INPUT DATA:
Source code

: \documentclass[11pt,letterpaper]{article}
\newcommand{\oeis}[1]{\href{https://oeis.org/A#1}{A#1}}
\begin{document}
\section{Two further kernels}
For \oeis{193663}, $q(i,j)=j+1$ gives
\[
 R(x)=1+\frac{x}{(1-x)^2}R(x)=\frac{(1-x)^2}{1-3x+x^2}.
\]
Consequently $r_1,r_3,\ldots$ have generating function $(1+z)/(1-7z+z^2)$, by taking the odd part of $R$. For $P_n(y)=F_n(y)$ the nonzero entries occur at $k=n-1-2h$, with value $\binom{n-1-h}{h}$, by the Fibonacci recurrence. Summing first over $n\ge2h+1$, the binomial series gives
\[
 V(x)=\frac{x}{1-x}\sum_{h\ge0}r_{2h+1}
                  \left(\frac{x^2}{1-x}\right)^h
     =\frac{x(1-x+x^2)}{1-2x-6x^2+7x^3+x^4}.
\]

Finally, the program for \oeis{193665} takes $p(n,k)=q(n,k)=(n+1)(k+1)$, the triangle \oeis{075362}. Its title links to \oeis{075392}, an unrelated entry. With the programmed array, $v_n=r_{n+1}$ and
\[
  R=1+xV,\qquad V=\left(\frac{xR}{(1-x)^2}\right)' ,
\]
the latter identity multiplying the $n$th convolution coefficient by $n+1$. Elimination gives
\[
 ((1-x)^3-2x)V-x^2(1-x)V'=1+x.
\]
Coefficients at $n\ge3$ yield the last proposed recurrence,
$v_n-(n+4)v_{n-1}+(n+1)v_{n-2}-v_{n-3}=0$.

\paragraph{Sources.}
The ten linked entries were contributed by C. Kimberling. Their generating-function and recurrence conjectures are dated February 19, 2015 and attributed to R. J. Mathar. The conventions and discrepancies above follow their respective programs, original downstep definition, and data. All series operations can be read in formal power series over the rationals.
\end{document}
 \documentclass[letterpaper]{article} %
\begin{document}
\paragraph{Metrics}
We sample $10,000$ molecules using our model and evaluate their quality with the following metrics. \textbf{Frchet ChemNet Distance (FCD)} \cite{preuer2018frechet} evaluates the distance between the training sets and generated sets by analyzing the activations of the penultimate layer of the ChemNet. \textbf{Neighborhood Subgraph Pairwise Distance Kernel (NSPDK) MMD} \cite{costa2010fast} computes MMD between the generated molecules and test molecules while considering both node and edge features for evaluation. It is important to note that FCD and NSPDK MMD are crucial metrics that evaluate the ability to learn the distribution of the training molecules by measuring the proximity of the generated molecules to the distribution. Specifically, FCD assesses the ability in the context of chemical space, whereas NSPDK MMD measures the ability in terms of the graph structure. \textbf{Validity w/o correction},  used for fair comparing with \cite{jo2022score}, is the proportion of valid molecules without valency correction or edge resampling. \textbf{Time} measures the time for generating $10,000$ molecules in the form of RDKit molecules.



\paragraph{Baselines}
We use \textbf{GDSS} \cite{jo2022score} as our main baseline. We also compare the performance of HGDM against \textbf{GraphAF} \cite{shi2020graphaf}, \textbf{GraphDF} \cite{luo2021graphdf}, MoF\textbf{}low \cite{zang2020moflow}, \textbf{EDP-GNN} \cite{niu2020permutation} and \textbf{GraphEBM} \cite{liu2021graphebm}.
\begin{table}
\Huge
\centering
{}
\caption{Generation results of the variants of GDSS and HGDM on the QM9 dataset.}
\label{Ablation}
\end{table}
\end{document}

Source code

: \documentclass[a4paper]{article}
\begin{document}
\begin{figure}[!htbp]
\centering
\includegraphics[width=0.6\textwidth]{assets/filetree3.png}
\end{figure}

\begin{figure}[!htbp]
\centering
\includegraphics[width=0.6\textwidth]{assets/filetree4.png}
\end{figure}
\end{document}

WHAT THE TASK REQUIRES: From the first line to the last, write out the data exactly.

TASK RESPONSE:
Source code

: \documentclass[11pt,letterpaper]{article}
\newcommand{\oeis}[1]{\href{https://oeis.org/A#1}{A#1}}
\begin{document}
\section{Two further kernels}
For \oeis{193663}, $q(i,j)=j+1$ gives
\[
 R(x)=1+\frac{x}{(1-x)^2}R(x)=\frac{(1-x)^2}{1-3x+x^2}.
\]
Consequently $r_1,r_3,\ldots$ have generating function $(1+z)/(1-7z+z^2)$, by taking the odd part of $R$. For $P_n(y)=F_n(y)$ the nonzero entries occur at $k=n-1-2h$, with value $\binom{n-1-h}{h}$, by the Fibonacci recurrence. Summing first over $n\ge2h+1$, the binomial series gives
\[
 V(x)=\frac{x}{1-x}\sum_{h\ge0}r_{2h+1}
                  \left(\frac{x^2}{1-x}\right)^h
     =\frac{x(1-x+x^2)}{1-2x-6x^2+7x^3+x^4}.
\]

Finally, the program for \oeis{193665} takes $p(n,k)=q(n,k)=(n+1)(k+1)$, the triangle \oeis{075362}. Its title links to \oeis{075392}, an unrelated entry. With the programmed array, $v_n=r_{n+1}$ and
\[
  R=1+xV,\qquad V=\left(\frac{xR}{(1-x)^2}\right)' ,
\]
the latter identity multiplying the $n$th convolution coefficient by $n+1$. Elimination gives
\[
 ((1-x)^3-2x)V-x^2(1-x)V'=1+x.
\]
Coefficients at $n\ge3$ yield the last proposed recurrence,
$v_n-(n+4)v_{n-1}+(n+1)v_{n-2}-v_{n-3}=0$.

\paragraph{Sources.}
The ten linked entries were contributed by C. Kimberling. Their generating-function and recurrence conjectures are dated February 19, 2015 and attributed to R. J. Mathar. The conventions and discrepancies above follow their respective programs, original downstep definition, and data. All series operations can be read in formal power series over the rationals.
\end{document}
 \documentclass[letterpaper]{article} %
\begin{document}
\paragraph{Metrics}
We sample $10,000$ molecules using our model and evaluate their quality with the following metrics. \textbf{Frchet ChemNet Distance (FCD)} \cite{preuer2018frechet} evaluates the distance between the training sets and generated sets by analyzing the activations of the penultimate layer of the ChemNet. \textbf{Neighborhood Subgraph Pairwise Distance Kernel (NSPDK) MMD} \cite{costa2010fast} computes MMD between the generated molecules and test molecules while considering both node and edge features for evaluation. It is important to note that FCD and NSPDK MMD are crucial metrics that evaluate the ability to learn the distribution of the training molecules by measuring the proximity of the generated molecules to the distribution. Specifically, FCD assesses the ability in the context of chemical space, whereas NSPDK MMD measures the ability in terms of the graph structure. \textbf{Validity w/o correction},  used for fair comparing with \cite{jo2022score}, is the proportion of valid molecules without valency correction or edge resampling. \textbf{Time} measures the time for generating $10,000$ molecules in the form of RDKit molecules.



\paragraph{Baselines}
We use \textbf{GDSS} \cite{jo2022score} as our main baseline. We also compare the performance of HGDM against \textbf{GraphAF} \cite{shi2020graphaf}, \textbf{GraphDF} \cite{luo2021graphdf}, MoF\textbf{}low \cite{zang2020moflow}, \textbf{EDP-GNN} \cite{niu2020permutation} and \textbf{GraphEBM} \cite{liu2021graphebm}.
\begin{table}
\Huge
\centering
{}
\caption{Generation results of the variants of GDSS and HGDM on the QM9 dataset.}
\label{Ablation}
\end{table}
\end{document}

Source code

: \documentclass[a4paper]{article}
\begin{document}
\begin{figure}[!htbp]
\centering
\includegraphics[width=0.6\textwidth]{assets/filetree3.png}
\end{figure}

\begin{figure}[!htbp]
\centering
\includegraphics[width=0.6\textwidth]{assets/filetree4.png}
\end{figure}
\end{document}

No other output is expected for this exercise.